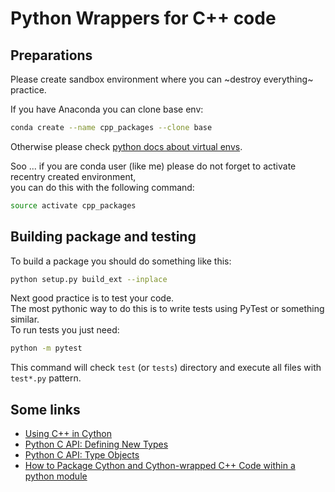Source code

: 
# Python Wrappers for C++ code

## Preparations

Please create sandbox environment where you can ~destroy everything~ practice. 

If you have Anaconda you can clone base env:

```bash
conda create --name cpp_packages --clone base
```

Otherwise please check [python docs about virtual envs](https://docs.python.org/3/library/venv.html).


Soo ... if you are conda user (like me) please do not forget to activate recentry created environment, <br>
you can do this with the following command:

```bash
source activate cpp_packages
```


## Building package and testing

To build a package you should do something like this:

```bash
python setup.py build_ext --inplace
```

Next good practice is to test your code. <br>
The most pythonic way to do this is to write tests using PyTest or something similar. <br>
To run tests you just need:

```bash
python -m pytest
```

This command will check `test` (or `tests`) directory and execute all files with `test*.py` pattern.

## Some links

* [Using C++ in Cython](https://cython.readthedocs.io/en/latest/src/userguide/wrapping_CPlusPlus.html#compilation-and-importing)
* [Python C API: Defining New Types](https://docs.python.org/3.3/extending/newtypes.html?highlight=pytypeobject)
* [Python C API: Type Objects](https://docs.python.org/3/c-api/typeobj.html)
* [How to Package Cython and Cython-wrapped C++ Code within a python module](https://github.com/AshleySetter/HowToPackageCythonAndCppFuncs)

**Required work**
Set down, from the entries above, exactly the lines from the one with "If you have" up to and including the one with "The most pythonic", and no other lines.

**Answer space**
If you have Anaconda you can clone base env:

```bash
conda create --name cpp_packages --clone base
```

Otherwise please check [python docs about virtual envs](https://docs.python.org/3/library/venv.html).


Soo ... if you are conda user (like me) please do not forget to activate recentry created environment, <br>
you can do this with the following command:

```bash
source activate cpp_packages
```


## Building package and testing

To build a package you should do something like this:

```bash
python setup.py build_ext --inplace
```

Next good practice is to test your code. <br>
The most pythonic way to do this is to write tests using PyTest or something similar. <br>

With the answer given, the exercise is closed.